-- Opening Marker --
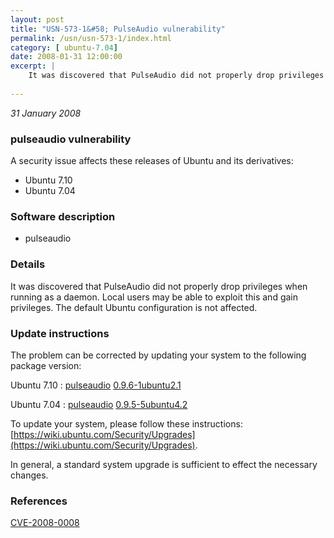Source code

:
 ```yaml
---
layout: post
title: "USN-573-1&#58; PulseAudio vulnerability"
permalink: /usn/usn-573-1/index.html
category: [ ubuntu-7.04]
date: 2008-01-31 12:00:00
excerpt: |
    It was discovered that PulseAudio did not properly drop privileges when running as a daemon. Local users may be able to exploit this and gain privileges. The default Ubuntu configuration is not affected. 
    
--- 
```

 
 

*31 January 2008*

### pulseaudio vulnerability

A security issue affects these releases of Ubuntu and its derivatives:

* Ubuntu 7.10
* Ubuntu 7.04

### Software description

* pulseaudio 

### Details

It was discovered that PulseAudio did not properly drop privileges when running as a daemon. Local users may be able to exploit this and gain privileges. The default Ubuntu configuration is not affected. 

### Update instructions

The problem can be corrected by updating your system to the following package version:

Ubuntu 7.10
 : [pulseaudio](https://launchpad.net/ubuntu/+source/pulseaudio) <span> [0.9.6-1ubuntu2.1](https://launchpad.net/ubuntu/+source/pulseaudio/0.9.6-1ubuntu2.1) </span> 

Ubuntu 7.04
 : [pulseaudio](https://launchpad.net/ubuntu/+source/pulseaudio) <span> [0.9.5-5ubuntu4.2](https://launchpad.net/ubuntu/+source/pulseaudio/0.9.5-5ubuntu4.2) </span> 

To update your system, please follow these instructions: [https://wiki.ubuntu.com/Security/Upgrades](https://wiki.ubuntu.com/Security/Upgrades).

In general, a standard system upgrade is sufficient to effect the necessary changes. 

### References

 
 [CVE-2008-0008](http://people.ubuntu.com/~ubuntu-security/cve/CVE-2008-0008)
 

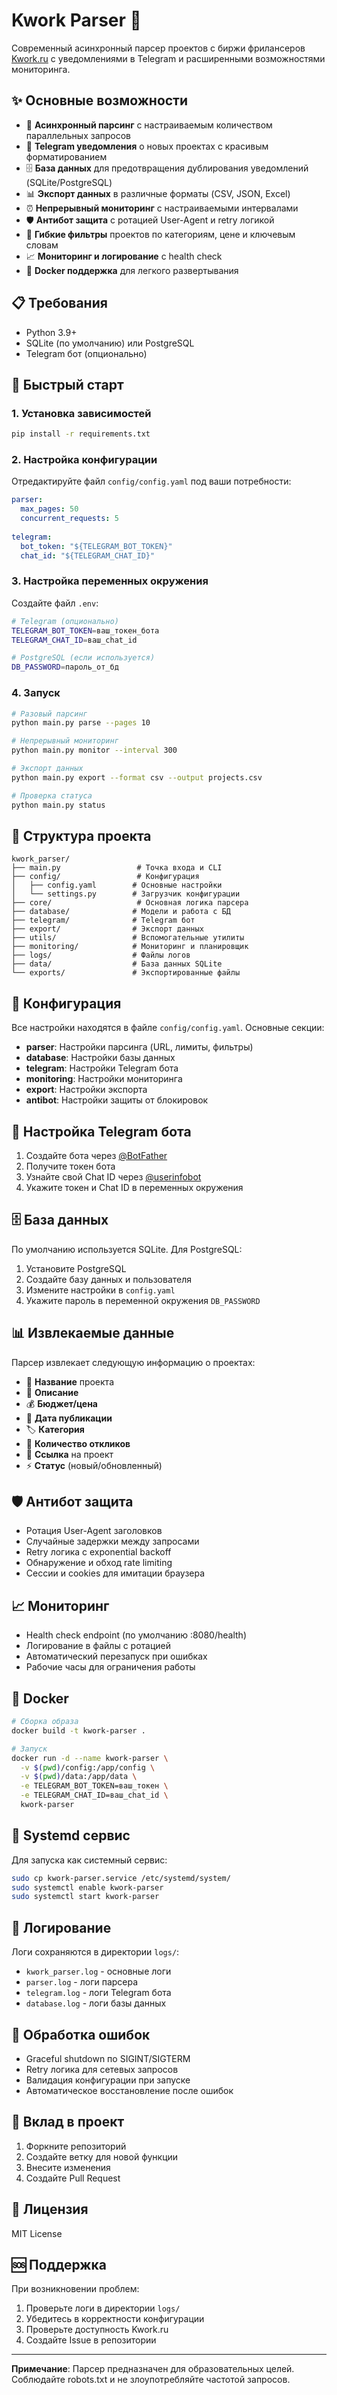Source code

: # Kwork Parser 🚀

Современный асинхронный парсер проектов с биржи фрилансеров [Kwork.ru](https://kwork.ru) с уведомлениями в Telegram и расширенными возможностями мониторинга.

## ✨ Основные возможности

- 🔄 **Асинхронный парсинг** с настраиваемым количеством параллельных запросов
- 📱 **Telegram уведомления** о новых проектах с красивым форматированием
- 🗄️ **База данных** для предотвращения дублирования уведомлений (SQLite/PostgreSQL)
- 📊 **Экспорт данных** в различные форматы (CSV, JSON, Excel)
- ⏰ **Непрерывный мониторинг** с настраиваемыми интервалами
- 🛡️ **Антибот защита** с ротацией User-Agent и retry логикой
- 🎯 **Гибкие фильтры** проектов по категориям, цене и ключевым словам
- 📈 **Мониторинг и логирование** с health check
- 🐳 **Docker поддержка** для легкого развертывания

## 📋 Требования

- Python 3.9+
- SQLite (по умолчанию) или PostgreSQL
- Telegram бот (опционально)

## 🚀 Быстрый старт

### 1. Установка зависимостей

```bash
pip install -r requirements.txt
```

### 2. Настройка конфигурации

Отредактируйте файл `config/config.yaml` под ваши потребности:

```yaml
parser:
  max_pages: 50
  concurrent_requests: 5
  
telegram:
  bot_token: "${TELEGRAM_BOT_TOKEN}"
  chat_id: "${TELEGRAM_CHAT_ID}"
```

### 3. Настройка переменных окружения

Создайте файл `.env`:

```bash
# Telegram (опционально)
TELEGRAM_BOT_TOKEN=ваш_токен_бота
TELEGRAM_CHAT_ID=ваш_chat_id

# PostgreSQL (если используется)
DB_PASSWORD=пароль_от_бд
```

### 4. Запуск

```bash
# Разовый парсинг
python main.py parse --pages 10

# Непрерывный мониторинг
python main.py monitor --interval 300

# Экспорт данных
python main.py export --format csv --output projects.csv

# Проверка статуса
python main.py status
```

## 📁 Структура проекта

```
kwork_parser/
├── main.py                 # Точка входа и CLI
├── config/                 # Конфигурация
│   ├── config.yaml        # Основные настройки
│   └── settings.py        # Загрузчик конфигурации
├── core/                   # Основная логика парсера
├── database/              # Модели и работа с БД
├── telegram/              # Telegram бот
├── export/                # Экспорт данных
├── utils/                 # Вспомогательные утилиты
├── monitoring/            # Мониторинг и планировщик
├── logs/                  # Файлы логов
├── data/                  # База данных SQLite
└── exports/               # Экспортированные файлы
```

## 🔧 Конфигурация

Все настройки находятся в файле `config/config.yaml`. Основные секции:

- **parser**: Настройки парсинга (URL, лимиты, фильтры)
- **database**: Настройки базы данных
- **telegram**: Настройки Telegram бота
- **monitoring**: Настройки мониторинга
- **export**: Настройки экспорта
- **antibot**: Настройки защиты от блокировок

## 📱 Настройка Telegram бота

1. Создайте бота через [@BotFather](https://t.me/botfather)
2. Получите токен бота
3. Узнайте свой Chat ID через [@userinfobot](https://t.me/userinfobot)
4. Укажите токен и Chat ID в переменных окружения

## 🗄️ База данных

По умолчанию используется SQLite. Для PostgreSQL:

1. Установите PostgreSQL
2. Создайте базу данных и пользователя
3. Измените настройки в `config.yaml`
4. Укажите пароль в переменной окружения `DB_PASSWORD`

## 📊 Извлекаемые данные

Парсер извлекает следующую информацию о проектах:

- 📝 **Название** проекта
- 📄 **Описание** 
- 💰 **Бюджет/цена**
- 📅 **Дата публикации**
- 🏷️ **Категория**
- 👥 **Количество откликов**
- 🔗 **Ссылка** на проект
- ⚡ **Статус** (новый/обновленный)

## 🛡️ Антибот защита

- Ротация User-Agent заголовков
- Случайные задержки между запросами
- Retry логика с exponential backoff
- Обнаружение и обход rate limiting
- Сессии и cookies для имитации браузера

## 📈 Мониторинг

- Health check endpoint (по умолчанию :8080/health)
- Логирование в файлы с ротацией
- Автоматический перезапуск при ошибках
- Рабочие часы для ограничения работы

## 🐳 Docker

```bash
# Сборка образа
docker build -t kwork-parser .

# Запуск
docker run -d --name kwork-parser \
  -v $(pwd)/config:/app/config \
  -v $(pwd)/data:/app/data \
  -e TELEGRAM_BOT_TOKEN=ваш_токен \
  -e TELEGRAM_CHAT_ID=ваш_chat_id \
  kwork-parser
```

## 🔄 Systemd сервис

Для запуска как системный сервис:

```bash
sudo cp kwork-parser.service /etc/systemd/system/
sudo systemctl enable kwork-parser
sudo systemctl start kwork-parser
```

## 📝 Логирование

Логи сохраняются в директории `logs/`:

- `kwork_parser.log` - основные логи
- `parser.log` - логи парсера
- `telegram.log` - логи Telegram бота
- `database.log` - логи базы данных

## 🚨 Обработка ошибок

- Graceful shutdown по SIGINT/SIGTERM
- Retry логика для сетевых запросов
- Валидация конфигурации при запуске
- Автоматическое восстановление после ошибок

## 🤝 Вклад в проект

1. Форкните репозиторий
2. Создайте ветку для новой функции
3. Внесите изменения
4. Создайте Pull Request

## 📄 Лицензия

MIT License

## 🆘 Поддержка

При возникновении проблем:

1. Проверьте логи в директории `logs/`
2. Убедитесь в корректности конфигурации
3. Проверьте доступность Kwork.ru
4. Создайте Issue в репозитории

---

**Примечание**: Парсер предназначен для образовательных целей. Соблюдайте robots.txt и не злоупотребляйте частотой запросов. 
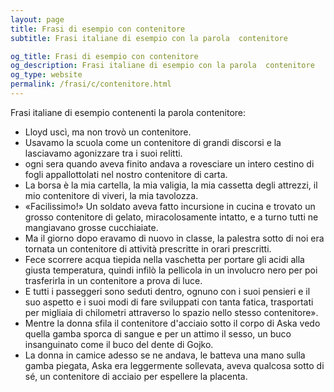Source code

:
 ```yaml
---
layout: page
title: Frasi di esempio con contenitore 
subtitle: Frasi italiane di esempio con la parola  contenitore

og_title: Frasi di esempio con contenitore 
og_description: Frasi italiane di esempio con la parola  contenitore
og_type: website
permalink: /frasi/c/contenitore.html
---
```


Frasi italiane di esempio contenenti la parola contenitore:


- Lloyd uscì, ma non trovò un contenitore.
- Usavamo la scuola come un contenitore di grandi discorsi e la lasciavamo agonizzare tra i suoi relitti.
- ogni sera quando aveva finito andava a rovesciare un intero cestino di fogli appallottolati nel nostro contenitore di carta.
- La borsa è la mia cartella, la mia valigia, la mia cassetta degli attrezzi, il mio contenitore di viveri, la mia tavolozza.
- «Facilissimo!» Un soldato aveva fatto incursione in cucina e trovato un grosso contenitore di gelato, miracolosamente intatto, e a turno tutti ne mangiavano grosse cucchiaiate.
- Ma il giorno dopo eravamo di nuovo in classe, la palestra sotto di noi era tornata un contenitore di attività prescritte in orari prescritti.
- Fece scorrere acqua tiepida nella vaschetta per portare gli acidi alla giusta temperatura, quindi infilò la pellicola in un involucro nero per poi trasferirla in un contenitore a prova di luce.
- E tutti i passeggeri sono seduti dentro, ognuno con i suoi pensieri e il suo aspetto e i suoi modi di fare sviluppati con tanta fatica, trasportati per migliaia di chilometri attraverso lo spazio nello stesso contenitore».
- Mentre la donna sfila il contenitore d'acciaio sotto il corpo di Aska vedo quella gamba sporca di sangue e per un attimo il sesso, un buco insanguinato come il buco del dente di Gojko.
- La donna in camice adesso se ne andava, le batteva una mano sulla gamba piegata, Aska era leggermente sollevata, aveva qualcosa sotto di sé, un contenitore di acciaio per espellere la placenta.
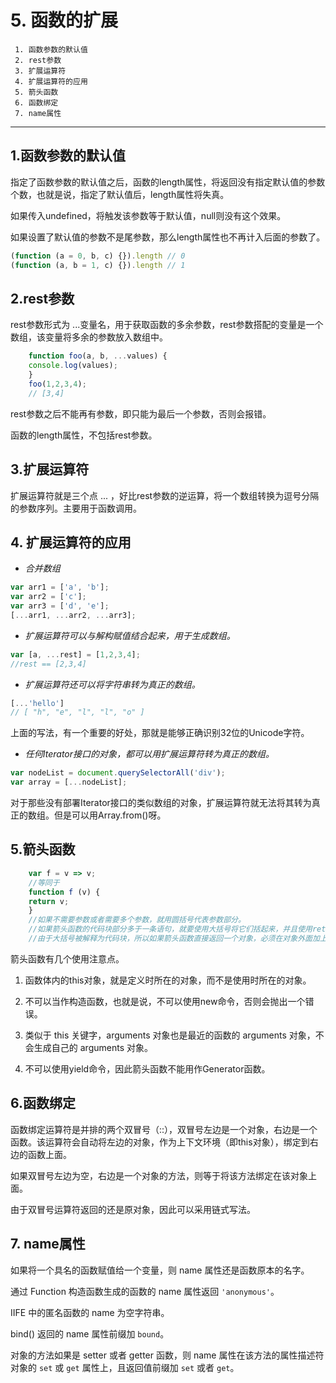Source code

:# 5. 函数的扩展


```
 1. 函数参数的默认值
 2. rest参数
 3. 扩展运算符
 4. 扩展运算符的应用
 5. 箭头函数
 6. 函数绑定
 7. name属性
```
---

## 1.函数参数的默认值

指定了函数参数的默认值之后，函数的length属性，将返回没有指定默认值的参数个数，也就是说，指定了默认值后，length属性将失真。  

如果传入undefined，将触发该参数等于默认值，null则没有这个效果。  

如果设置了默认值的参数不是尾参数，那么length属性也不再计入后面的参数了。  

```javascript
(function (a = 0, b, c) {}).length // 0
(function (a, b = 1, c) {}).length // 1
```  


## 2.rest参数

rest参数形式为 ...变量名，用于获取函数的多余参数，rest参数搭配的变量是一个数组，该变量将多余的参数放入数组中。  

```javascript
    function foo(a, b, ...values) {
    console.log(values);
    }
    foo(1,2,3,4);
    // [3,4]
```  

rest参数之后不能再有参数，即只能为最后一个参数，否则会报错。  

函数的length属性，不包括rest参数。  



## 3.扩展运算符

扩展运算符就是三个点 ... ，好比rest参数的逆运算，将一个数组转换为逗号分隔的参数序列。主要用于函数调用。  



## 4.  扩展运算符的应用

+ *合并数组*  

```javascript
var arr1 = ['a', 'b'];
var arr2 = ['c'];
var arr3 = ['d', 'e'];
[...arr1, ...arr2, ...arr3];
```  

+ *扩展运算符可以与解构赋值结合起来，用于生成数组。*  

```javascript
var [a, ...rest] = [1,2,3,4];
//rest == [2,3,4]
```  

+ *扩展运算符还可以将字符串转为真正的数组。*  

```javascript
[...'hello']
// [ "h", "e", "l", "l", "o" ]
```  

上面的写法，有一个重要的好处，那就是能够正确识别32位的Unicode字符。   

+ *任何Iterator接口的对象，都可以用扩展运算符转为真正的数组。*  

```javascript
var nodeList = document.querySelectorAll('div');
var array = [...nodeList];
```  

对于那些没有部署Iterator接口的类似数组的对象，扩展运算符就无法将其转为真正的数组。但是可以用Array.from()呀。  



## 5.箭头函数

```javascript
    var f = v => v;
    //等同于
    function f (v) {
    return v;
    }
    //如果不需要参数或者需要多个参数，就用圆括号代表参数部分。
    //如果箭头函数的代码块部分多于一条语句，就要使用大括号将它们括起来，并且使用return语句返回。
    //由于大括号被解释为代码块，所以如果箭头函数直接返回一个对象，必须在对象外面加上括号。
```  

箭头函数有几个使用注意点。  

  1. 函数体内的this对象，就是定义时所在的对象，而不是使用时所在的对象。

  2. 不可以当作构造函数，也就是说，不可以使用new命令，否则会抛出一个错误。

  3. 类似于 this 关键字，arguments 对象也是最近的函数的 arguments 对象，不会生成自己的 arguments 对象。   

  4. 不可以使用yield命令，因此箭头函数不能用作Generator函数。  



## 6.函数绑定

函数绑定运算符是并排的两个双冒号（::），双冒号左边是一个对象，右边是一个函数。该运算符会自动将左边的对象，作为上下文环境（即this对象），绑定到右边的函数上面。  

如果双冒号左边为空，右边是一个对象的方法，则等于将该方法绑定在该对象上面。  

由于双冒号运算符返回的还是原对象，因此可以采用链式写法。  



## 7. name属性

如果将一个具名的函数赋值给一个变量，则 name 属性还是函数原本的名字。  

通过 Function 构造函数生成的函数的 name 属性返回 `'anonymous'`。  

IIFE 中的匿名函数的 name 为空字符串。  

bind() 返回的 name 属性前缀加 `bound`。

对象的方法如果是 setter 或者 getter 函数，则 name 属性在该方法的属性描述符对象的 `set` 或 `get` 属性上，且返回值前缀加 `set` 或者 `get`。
-- Closing Marker --
[TASK STATEMENT] Above are some records; copy exactly the lines from the one with "- 🛡️ **Антибот" through the one with "- Python 3.9+", both included, and no others.

[ANSWER SPACE]
- 🛡️ **Антибот защита** с ротацией User-Agent и retry логикой
- 🎯 **Гибкие фильтры** проектов по категориям, цене и ключевым словам
- 📈 **Мониторинг и логирование** с health check
- 🐳 **Docker поддержка** для легкого развертывания

## 📋 Требования

- Python 3.9+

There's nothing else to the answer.